### YOUR OBJECTIVE
Transcribe word for word the lines below from the line with "压缩后，再上传到 CDN 上使用。" through the line with "https://docs.qq.com/doc/DU2d2SmFuakhyWmlI", ends included.

Segment Start: EXTRACTED MATERIAL

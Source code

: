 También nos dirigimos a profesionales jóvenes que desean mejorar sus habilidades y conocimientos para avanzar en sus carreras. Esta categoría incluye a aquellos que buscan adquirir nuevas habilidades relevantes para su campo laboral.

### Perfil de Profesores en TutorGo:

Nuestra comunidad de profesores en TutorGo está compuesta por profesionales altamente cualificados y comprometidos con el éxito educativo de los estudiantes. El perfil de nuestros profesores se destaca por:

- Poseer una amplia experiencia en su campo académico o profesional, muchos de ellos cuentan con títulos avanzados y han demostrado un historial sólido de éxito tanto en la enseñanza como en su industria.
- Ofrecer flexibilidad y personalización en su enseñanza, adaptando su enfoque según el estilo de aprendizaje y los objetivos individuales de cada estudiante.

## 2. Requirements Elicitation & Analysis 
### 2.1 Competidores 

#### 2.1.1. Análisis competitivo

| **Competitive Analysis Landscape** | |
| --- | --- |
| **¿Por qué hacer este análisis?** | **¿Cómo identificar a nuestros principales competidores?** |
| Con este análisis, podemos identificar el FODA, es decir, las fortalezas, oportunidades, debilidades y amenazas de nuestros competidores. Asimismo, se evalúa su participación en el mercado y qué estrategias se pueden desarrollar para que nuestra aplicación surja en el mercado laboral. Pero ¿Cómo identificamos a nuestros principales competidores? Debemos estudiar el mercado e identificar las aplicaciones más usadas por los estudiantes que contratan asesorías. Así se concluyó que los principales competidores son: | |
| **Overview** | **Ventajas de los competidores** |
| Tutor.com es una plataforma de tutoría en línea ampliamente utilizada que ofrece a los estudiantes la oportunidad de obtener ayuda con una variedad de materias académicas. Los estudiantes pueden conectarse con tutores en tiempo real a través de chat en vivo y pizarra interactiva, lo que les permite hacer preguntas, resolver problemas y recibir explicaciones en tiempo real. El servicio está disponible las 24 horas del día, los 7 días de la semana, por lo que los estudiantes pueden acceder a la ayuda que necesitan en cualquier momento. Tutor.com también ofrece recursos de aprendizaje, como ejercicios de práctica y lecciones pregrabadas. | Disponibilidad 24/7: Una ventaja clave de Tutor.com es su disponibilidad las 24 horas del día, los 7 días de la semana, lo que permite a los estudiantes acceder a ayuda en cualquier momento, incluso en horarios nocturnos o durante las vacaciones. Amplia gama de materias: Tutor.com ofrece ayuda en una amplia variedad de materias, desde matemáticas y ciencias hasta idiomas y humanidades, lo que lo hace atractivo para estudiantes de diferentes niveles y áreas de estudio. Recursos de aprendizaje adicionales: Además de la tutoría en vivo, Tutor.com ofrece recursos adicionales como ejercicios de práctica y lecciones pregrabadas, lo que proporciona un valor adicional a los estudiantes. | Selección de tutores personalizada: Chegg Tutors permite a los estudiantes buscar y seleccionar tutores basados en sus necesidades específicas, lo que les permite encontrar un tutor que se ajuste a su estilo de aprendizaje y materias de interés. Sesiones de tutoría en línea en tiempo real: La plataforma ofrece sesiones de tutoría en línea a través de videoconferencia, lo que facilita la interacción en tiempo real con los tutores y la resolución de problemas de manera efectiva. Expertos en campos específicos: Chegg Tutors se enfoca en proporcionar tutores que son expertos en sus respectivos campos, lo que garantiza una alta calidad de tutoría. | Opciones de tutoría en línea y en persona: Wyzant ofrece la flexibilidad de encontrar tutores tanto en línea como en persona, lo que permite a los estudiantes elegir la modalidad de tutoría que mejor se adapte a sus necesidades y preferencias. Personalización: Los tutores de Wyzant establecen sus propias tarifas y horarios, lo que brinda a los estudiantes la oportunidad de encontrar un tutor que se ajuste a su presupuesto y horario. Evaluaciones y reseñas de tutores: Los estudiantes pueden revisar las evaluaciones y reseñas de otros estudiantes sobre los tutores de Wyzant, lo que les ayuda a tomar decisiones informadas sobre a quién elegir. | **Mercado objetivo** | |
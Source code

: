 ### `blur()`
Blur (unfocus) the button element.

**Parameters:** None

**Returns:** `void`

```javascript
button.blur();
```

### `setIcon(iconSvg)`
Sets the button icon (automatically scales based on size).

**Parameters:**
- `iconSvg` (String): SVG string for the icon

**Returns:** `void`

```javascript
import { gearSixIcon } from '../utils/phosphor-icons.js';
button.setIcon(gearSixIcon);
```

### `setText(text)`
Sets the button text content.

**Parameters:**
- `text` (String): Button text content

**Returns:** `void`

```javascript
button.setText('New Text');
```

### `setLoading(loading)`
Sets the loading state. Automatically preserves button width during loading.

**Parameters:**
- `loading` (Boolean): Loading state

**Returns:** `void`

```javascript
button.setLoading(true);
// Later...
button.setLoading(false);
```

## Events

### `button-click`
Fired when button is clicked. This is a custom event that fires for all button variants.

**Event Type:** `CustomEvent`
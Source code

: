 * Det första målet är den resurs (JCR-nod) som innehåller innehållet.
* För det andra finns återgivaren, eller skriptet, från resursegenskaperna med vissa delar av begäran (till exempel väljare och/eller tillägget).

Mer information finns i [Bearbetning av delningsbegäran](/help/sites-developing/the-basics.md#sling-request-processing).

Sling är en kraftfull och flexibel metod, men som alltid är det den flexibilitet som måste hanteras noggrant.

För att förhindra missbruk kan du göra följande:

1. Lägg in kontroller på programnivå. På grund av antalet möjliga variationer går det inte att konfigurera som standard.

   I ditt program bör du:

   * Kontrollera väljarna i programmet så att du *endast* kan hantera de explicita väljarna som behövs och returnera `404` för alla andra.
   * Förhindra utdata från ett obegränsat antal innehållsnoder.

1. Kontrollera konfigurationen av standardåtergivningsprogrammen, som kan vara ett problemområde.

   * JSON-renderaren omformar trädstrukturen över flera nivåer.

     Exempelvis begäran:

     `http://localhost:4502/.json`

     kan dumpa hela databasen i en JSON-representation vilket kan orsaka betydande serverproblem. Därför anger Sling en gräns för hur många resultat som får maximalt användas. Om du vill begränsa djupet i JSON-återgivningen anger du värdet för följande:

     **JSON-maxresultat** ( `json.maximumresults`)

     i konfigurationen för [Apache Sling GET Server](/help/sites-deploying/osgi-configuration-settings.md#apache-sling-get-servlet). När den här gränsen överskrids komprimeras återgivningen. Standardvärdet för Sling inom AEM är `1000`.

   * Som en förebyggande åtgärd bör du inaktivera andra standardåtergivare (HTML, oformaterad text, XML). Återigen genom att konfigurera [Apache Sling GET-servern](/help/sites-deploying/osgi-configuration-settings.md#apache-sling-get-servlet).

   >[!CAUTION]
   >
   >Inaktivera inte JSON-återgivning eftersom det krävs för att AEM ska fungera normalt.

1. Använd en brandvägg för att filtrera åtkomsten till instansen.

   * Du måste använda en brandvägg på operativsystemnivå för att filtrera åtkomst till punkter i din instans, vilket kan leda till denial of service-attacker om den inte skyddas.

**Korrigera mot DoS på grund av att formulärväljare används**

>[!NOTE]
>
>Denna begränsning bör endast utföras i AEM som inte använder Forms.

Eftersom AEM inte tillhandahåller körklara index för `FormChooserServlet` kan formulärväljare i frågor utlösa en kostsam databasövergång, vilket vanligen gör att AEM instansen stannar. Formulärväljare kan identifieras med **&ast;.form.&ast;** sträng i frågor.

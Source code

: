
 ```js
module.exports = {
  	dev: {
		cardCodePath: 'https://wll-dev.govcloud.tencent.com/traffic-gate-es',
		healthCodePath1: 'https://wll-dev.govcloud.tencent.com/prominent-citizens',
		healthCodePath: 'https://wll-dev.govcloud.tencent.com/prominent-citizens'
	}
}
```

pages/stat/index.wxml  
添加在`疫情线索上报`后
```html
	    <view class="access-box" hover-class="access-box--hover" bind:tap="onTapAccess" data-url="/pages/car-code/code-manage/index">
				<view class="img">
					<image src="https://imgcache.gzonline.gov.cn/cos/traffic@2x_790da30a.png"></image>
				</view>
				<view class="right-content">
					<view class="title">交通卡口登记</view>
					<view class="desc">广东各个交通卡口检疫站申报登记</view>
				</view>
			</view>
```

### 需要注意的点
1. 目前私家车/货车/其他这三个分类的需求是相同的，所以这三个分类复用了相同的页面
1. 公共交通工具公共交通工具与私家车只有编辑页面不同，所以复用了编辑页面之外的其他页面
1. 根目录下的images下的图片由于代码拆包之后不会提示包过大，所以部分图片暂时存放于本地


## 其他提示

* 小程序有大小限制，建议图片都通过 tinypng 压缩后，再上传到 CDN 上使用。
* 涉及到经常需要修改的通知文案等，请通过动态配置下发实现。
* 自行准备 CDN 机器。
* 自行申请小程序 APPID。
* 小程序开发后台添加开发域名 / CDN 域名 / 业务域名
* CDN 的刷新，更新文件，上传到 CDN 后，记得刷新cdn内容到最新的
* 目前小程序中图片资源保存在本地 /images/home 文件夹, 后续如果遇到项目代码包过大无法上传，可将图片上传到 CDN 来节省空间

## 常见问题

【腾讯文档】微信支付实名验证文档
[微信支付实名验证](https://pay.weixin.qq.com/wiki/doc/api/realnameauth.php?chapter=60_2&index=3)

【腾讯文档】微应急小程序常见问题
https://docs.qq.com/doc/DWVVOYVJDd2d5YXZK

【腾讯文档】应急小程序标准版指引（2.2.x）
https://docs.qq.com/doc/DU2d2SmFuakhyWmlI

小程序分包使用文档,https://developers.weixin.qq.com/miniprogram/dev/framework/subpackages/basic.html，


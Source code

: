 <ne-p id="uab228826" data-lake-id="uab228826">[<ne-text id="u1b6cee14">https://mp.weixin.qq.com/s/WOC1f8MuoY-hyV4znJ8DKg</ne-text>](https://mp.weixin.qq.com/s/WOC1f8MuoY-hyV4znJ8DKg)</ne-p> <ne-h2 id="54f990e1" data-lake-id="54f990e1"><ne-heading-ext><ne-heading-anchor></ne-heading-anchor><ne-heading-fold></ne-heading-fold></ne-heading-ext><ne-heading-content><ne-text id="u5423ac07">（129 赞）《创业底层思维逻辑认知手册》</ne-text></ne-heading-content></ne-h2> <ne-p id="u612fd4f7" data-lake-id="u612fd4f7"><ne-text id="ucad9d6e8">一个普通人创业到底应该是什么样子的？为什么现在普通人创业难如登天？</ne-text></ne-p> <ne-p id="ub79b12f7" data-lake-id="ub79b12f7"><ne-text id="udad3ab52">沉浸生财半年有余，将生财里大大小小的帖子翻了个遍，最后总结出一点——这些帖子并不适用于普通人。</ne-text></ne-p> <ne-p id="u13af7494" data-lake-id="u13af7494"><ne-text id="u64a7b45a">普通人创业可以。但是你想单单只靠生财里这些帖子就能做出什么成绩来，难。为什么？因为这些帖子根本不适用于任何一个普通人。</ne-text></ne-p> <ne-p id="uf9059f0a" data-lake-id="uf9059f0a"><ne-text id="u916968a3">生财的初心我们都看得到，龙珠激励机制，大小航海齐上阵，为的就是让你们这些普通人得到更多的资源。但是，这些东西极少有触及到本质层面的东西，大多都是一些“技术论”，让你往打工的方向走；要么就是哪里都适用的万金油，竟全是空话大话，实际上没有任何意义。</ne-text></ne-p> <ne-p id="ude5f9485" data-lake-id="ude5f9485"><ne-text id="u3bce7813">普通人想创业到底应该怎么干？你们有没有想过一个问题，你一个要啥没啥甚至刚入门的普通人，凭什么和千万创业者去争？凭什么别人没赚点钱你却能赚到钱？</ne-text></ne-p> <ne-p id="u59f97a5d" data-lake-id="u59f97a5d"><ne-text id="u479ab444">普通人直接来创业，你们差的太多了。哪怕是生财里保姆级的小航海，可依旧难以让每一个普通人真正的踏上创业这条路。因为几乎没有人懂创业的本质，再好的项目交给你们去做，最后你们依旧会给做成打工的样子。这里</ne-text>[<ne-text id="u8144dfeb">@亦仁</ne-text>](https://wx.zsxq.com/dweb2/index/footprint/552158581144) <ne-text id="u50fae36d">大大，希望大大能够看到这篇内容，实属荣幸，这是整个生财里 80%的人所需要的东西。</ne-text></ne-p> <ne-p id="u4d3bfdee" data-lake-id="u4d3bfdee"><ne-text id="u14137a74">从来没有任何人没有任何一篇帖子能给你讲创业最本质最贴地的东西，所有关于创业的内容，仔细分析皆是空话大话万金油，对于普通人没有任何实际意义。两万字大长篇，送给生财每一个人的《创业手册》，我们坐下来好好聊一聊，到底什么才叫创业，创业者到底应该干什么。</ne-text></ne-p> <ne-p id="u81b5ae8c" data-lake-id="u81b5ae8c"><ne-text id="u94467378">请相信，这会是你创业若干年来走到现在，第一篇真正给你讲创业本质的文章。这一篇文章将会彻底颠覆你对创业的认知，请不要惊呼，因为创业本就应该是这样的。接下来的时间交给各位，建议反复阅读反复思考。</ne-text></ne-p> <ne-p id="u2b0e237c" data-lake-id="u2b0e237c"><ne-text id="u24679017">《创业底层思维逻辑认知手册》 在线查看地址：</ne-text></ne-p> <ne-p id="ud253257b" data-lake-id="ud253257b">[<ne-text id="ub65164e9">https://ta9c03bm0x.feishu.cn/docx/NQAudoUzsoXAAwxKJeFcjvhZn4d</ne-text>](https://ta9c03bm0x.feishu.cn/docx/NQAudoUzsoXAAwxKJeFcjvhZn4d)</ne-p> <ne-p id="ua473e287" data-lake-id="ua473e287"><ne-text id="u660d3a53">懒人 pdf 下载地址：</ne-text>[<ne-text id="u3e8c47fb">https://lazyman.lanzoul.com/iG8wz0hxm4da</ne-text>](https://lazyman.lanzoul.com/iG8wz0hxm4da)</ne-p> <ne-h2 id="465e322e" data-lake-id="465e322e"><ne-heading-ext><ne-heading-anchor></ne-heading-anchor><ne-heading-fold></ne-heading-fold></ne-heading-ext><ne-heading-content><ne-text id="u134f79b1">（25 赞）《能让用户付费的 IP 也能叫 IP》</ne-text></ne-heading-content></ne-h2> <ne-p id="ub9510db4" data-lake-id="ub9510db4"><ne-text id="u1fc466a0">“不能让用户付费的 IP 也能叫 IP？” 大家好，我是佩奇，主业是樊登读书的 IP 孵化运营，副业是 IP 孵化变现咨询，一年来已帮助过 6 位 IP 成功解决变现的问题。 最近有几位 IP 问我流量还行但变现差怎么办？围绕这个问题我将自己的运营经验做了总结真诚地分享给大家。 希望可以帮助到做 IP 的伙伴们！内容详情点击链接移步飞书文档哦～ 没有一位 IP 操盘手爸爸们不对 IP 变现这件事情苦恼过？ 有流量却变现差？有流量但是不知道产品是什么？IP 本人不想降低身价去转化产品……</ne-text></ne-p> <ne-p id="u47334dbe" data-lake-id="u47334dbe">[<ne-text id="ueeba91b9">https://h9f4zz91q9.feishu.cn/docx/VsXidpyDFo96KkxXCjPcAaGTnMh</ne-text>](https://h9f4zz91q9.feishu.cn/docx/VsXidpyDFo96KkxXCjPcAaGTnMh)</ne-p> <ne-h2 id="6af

Segment End: EXTRACTED MATERIAL

### ANSWER TO THE EXERCISE
* 小程序有大小限制，建议图片都通过 tinypng 压缩后，再上传到 CDN 上使用。
* 涉及到经常需要修改的通知文案等，请通过动态配置下发实现。
* 自行准备 CDN 机器。
* 自行申请小程序 APPID。
* 小程序开发后台添加开发域名 / CDN 域名 / 业务域名
* CDN 的刷新，更新文件，上传到 CDN 后，记得刷新cdn内容到最新的
* 目前小程序中图片资源保存在本地 /images/home 文件夹, 后续如果遇到项目代码包过大无法上传，可将图片上传到 CDN 来节省空间

## 常见问题

【腾讯文档】微信支付实名验证文档
[微信支付实名验证](https://pay.weixin.qq.com/wiki/doc/api/realnameauth.php?chapter=60_2&index=3)

【腾讯文档】微应急小程序常见问题
https://docs.qq.com/doc/DWVVOYVJDd2d5YXZK

【腾讯文档】应急小程序标准版指引（2.2.x）
https://docs.qq.com/doc/DU2d2SmFuakhyWmlI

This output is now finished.